Ogłoszenia matrymonialne w Galerii Satyrykon
LEGNICA. "Mam wygląd Shreka i piękne wnętrze", "Wyapotezuję cię Panie za pomoc materialną" - wyobraźnia autorów ogłoszeń matrymonialnych nie zna granic, i to bez względu na czasy. Sami się o tym przekonajcie. Właśnie anonsom matrymonialnym poświęcona jest nowa wystawa, którą można już oglądać w Galerii Satyrykon.
Wernisaż odbędzie się w najbliższy piątek, 9 listopada, o godz. 18.00.
Wstęp na wystawę i wernisaż jest bezpłatny.
Autorką prac jest Beata Filipowicz - utalentowana artystka młodego pokolenia, która wzięła "na warsztat" ogłoszenia matrymonialne: te sprzed 100 lat, i te współczesne.

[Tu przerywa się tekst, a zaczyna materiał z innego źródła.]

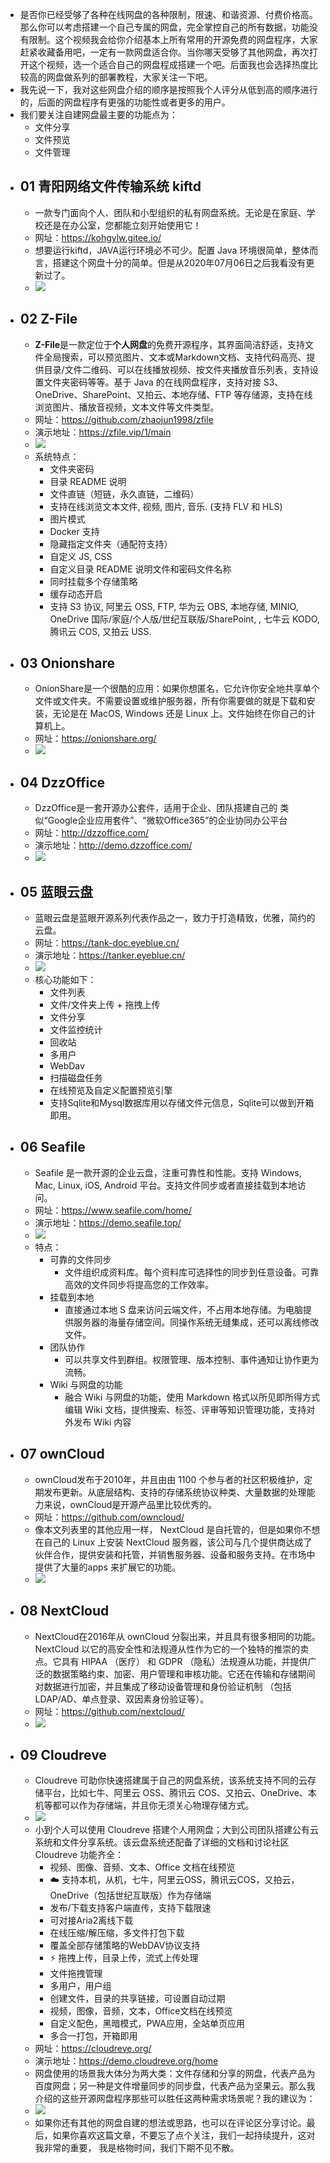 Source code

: - 是否你已经受够了各种在线网盘的各种限制，限速、和谐资源、付费价格高。那么你可以考虑搭建一个自己专属的网盘，完全掌控自己的所有数据，功能没有限制。这个视频我会给你介绍基本上所有常用的开源免费的网盘程序，大家赶紧收藏备用吧，一定有一款网盘适合你。当你哪天受够了其他网盘，再次打开这个视频，选一个适合自己的网盘程成搭建一个吧。后面我也会选择热度比较高的网盘做系列的部署教程，大家关注一下吧。
- 我先说一下，我对这些网盘介绍的顺序是按照我个人评分从低到高的顺序进行的，后面的网盘程序有更强的功能性或者更多的用户。
- 我们要关注自建网盘最主要的功能点为：
    - 文件分享
    - 文件预览
    - 文件管理
- ## 01 青阳网络文件传输系统 kiftd
    - 一款专门面向个人、团队和小型组织的私有网盘系统。无论是在家庭、学校还是在办公室，您都能立刻开始使用它！
    - 网址：https://kohgylw.gitee.io/
    - 想要运行kiftd，JAVA运行环境必不可少。配置 Java 环境很简单，整体而言，搭建这个网盘十分的简单。但是从2020年07月06日之后我看没有更新过了。
    - ![](https://yixiaoer-img.oss-cn-shanghai.aliyuncs.com/20220406/1f52ff3b-07ff-4308-b030-8913fa12e88b.jpg)
- ## 02 Z-File
    - **Z-File**是一款定位于**个人网盘**的免费开源程序，其界面简洁舒适，支持文件全局搜索，可以预览图片、文本或Markdown文档、支持代码高亮、提供目录/文件二维码、可以在线播放视频、按文件夹播放音乐列表，支持设置文件夹密码等等。基于 Java 的在线网盘程序，支持对接 S3、OneDrive、SharePoint、又拍云、本地存储、FTP 等存储源，支持在线浏览图片、播放音视频，文本文件等文件类型。
    - 网址：https://github.com/zhaojun1998/zfile
    - 演示地址：https://zfile.vip/1/main
    - ![](https://yixiaoer-img.oss-cn-shanghai.aliyuncs.com/20220406/720ad9fb-097d-4264-8688-3f83074370a6.jpg)
    - 系统特点：
        - 文件夹密码
        - 目录 README 说明
        - 文件直链（短链，永久直链，二维码）
        - 支持在线浏览文本文件, 视频, 图片, 音乐. (支持 FLV 和 HLS)
        - 图片模式
        - Docker 支持
        - 隐藏指定文件夹（通配符支持）
        - 自定义 JS, CSS
        - 自定义目录 README 说明文件和密码文件名称
        - 同时挂载多个存储策略
        - 缓存动态开启
        - 支持 S3 协议, 阿里云 OSS, FTP, 华为云 OBS, 本地存储, MINIO, OneDrive 国际/家庭/个人版/世纪互联版/SharePoint, , 七牛云 KODO, 腾讯云 COS, 又拍云 USS.
- ## 03 Onionshare
    - OnionShare是一个很酷的应用：如果你想匿名，它允许你安全地共享单个文件或文件夹。不需要设置或维护服务器，所有你需要做的就是下载和安装，无论是在 MacOS, Windows 还是 Linux 上。文件始终在你自己的计算机上。
    - 网址：https://onionshare.org/
    - ![](https://yixiaoer-img.oss-cn-shanghai.aliyuncs.com/20220406/6a777b98-3487-47c3-a374-d85fc44ef301.jpg)
- ## 04 DzzOffice
    - DzzOffice是一套开源办公套件，适用于企业、团队搭建自己的 类似“Google企业应用套件”、“微软Office365”的企业协同办公平台
    - 网址：http://dzzoffice.com/
    - 演示地址：http://demo.dzzoffice.com/
    - ![](https://yixiaoer-img.oss-cn-shanghai.aliyuncs.com/20220406/c54d7c67-cc85-49f9-9b2d-aac82463230e.jpg)
- ## 05 蓝眼云盘
    - 蓝眼云盘是蓝眼开源系列代表作品之一，致力于打造精致，优雅，简约的云盘。
    - 网址：https://tank-doc.eyeblue.cn/
    - 演示地址：https://tanker.eyeblue.cn/
    - ![](https://yixiaoer-img.oss-cn-shanghai.aliyuncs.com/20220406/e3f9856a-7b02-477c-b17d-6feb43929a11.jpg)
    - 核心功能如下：
        - 文件列表
        - 文件/文件夹上传 + 拖拽上传
        - 文件分享
        - 文件监控统计
        - 回收站
        - 多用户
        - WebDav
        - 扫描磁盘任务
        - 在线预览及自定义配置预览引擎
        - 支持Sqlite和Mysql数据库用以存储文件元信息，Sqlite可以做到开箱即用。
- ## 06 Seafile
    - Seafile 是一款开源的企业云盘，注重可靠性和性能。支持 Windows, Mac, Linux, iOS, Android 平台。支持文件同步或者直接挂载到本地访问。
    - 网址：https://www.seafile.com/home/
    - 演示地址：https://demo.seafile.top/
    - ![](https://yixiaoer-img.oss-cn-shanghai.aliyuncs.com/20220406/351e7fba-ad18-4341-8593-a7839c54083f.jpg)
    - 特点：
        - 可靠的文件同步
            - 文件组织成资料库。每个资料库可选择性的同步到任意设备。可靠高效的文件同步将提高您的工作效率。
        - 挂载到本地
            - 直接通过本地 S 盘来访问云端文件，不占用本地存储。为电脑提供服务器的海量存储空间。同操作系统无缝集成，还可以离线修改文件。
        - 团队协作
            - 可以共享文件到群组。权限管理、版本控制、事件通知让协作更为流畅。
        - Wiki 与网盘的功能
            - 融合 Wiki 与网盘的功能，使用 Markdown 格式以所见即所得方式编辑 Wiki 文档，提供搜索、标签、评审等知识管理功能，支持对外发布 Wiki 内容
- ## 07 ownCloud
    - ownCloud发布于2010年，并且由由 1100 个参与者的社区积极维护，定期发布更新。从底层结构、支持的存储系统协议种类、大量数据的处理能力来说，ownCloud是开源产品里比较优秀的。
    - 网址：https://github.com/owncloud/
    - 像本文列表里的其他应用一样， NextCloud 是自托管的，但是如果你不想在自己的 Linux 上安装 NextCloud 服务器，该公司与几个提供商达成了伙伴合作，提供安装和托管，并销售服务器、设备和服务支持。在市场中提供了大量的apps 来扩展它的功能。
    - ![](https://yixiaoer-img.oss-cn-shanghai.aliyuncs.com/20220406/31a60cf6-dfe6-4c50-bf31-da5eba57cfa6.jpg)
- ## 08 **NextCloud**
    - NextCloud在2016年从 ownCloud 分裂出来，并且具有很多相同的功能。 NextCloud 以它的高安全性和法规遵从性作为它的一个独特的推崇的卖点。它具有 HIPAA （医疗） 和 GDPR （隐私）法规遵从功能，并提供广泛的数据策略约束、加密、用户管理和审核功能。它还在传输和存储期间对数据进行加密，并且集成了移动设备管理和身份验证机制 （包括 LDAP/AD、单点登录、双因素身份验证等）。
    - 网址：https://github.com/nextcloud/
    - ![](https://yixiaoer-img.oss-cn-shanghai.aliyuncs.com/20220406/3144b5e0-8e99-4e1e-a092-f0245526269b.jpg)
- ## 09 Cloudreve
    - Cloudreve 可助你快速搭建属于自己的网盘系统，该系统支持不同的云存储平台，比如七牛、阿里云 OSS、腾讯云 COS、又拍云、OneDrive、本机等都可以作为存储端，并且你无须关心物理存储方式。
    - ![](https://yixiaoer-img.oss-cn-shanghai.aliyuncs.com/20220406/84e7cada-e210-4029-a1ee-6b2337daa5b5.jpg)
    - 小到个人可以使用 Cloudreve 搭建个人用网盘；大到公司团队搭建公有云系统和文件分享系统。该云盘系统还配备了详细的文档和讨论社区 Cloudreve 功能齐全：
        - 视频、图像、音频、文本、Office 文档在线预览
        - ☁️ 支持本机，从机，七牛，阿里云OSS，腾讯云COS，又拍云，OneDrive（包括世纪互联版）作为存储端
        - 发布/下载支持客户端直传，支持下载限速
        - 可对接Aria2离线下载
        - 在线压缩/解压缩，多文件打包下载
        - 覆盖全部存储策略的WebDAV协议支持
        - ⚡ 拖拽上传，目录上传，流式上传处理
        - 文件拖拽管理
        - 多用户，用户组
        - 创建文件，目录的共享链接，可设置自动过期
        - 视频，图像，音频，文本，Office文档在线预览
        - 自定义配色，黑暗模式，PWA应用，全站单页应用
        - 多合一打包，开箱即用
    - 网址：https://cloudreve.org/
    - 演示地址：https://demo.cloudreve.org/home
    - 网盘使用的场景我大体分为两大类：文件存储和分享的网盘，代表产品为百度网盘；另一种是文件增量同步的同步盘，代表产品为坚果云。那么我介绍的这些开源网盘程序那些可以胜任这两种需求场景呢？我的建议为：
    - ![](https://yixiaoer-img.oss-cn-shanghai.aliyuncs.com/20220406/333d8944-84c9-411a-bb7f-655b8b94c776.jpg)
    - 如果你还有其他的网盘自建的想法或思路，也可以在评论区分享讨论。最后，如果你喜欢这篇文章，不要忘了点个关注，我们一起持续提升，这对我非常的重要， 我是格物时间，我们下期不见不散。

Na wystawie widać jak na dłoni, jak przez lata zmieniała się specyfika takich ogłoszeń. O ile w międzywojennych anonsach dominował temat materialny, dziś posag zastąpiony został kwestiami... erotycznymi. Kiedy romantycy z dawnych czasów jasno deklarowali: "Poślubię panią, która zapewni mi egzystencję", to w ogłoszeniach współczesnych panów znajdziemy perełki w stylu: "Szukam technożony" czy "Fajny uległy do podeptania". Jednak - co podkreśla autorka - jedno się nie zmieniło: ludzie niezmiennie poszukują miłości.